It was, on the surface, a liturgical concern. Is it during the lighting of the cauldron of fire on the church steps or is it when they carry that huge candle and lead us into the darkened church? Is the moment of Christ’s Resurrection when we hear the singing of the ancient chant, the Exsultet, or the clamorous welcoming back of the Gloria which we haven’t heard in forty days? Or is it the reappearance of the Alleluia, also gone from our collective experience of Lent? Below the surface, I suppose there was something else moving there: How do we know the moment when Christ has risen from the dead?

Somehow, with only five Jesuits present there were seven different and conflicting opinions, and all of them, I imagine, legitimate possibilities. I did not pose the question to be difficult. Still, I think my question and the multiple possible answers that were bandied about spoke to a set of inner desires shared by us all: to feel a closeness to the Risen Jesus, to be with Christ from the moment the stone is rolled away until the moment he ascends into Heaven, that none of us wanted to miss a minute of the glory that is his Resurrection.

I’ve been thinking about this a lot lately, especially as I see the popularity of the internet meme #thatmomentwhen. You’ve seen these, I’m sure: ‘#thatmomentwhen you sit down on the train and realize you have two mismatched shoes on.’ ‘‘#thatmomentwhen you walk through the rain only to discover that when you get to class you had an umbrella in your bag.’ ‘‘#thatmomentwhen your unwieldy hair is cause for a pat down at airport security.’ Some that I’ve seen are funny; some are illegal.
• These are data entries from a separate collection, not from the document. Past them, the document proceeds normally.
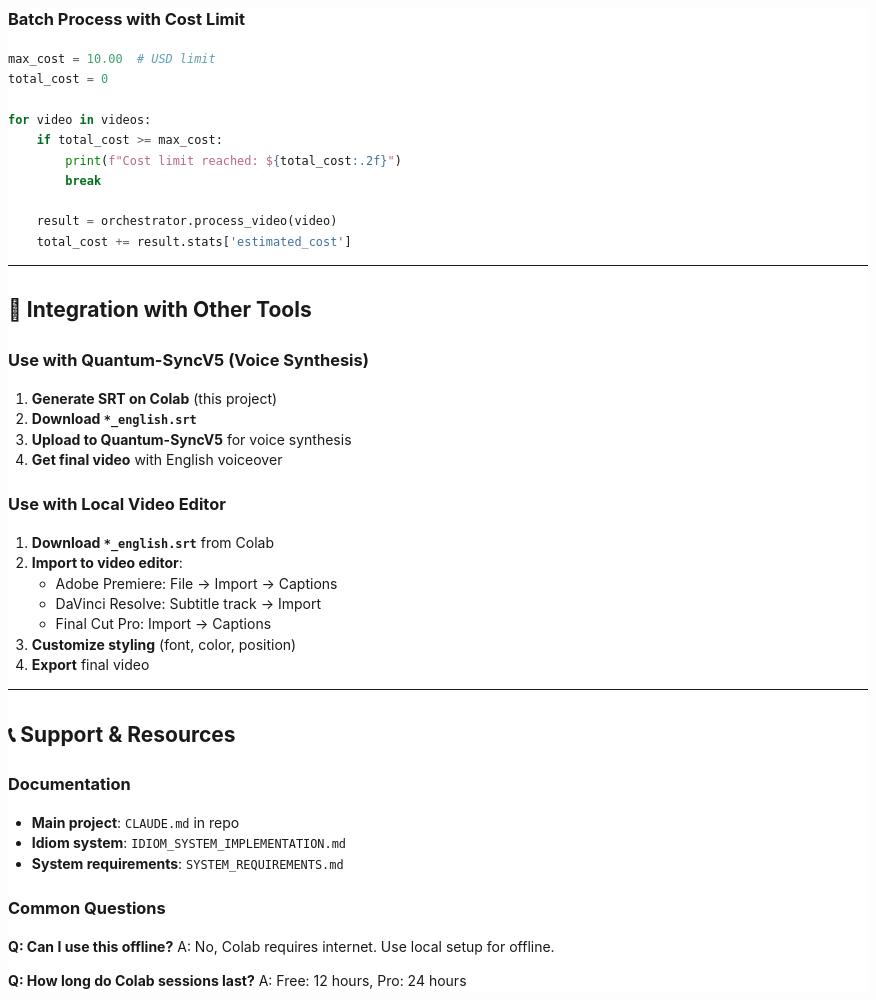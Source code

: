### Batch Process with Cost Limit

```python
max_cost = 10.00  # USD limit
total_cost = 0

for video in videos:
    if total_cost >= max_cost:
        print(f"Cost limit reached: ${total_cost:.2f}")
        break

    result = orchestrator.process_video(video)
    total_cost += result.stats['estimated_cost']
```

---

## 🔗 Integration with Other Tools

### Use with Quantum-SyncV5 (Voice Synthesis)

1. **Generate SRT on Colab** (this project)
2. **Download `*_english.srt`**
3. **Upload to Quantum-SyncV5** for voice synthesis
4. **Get final video** with English voiceover

### Use with Local Video Editor

1. **Download `*_english.srt`** from Colab
2. **Import to video editor**:
   - Adobe Premiere: File → Import → Captions
   - DaVinci Resolve: Subtitle track → Import
   - Final Cut Pro: Import → Captions
3. **Customize styling** (font, color, position)
4. **Export** final video

---

## 📞 Support & Resources

### Documentation
- **Main project**: `CLAUDE.md` in repo
- **Idiom system**: `IDIOM_SYSTEM_IMPLEMENTATION.md`
- **System requirements**: `SYSTEM_REQUIREMENTS.md`

### Common Questions

**Q: Can I use this offline?**
A: No, Colab requires internet. Use local setup for offline.

**Q: How long do Colab sessions last?**
A: Free: 12 hours, Pro: 24 hours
Some beg for the use of the sad trombone. Wah wah.

This Easter as I stood outside of a church once more on Saturday night, I still wanted to know the answer to my long-standing question: when is the moment of the Resurrection? When is #thatmomentwhen resurrection happens? The answer, it turns out, is less technical than personal.

At the vigil service this time around I was asked to sing the Exsultet, an ancient chanted hymn of praise that opens the service. It’s offered with no musical accompaniment and runs around 10 minutes and I had been preparing for the better part of a week. As I sang each of the long, lyrical phrases I eventually came to the words that let me know that Christ, who was dead and buried was again among us, raised from the tomb. The words came from my own mouth, in my own voice: “O truly blessed night, when things of heaven are wed to those of earth, and divine to the human.” The phrase, complete with all its wonderful musical ornamentation and delightful melismas, revealed to me the mystery, the wonder, the glory of the night for at the moment I finished the phrase I lost my breath, and I lost my place in the music. I don’t think anyone noticed the pregnant pause that followed or the changed look on my face, but I knew in that instant (mysteriously yet certainly) that Christ had appeared again.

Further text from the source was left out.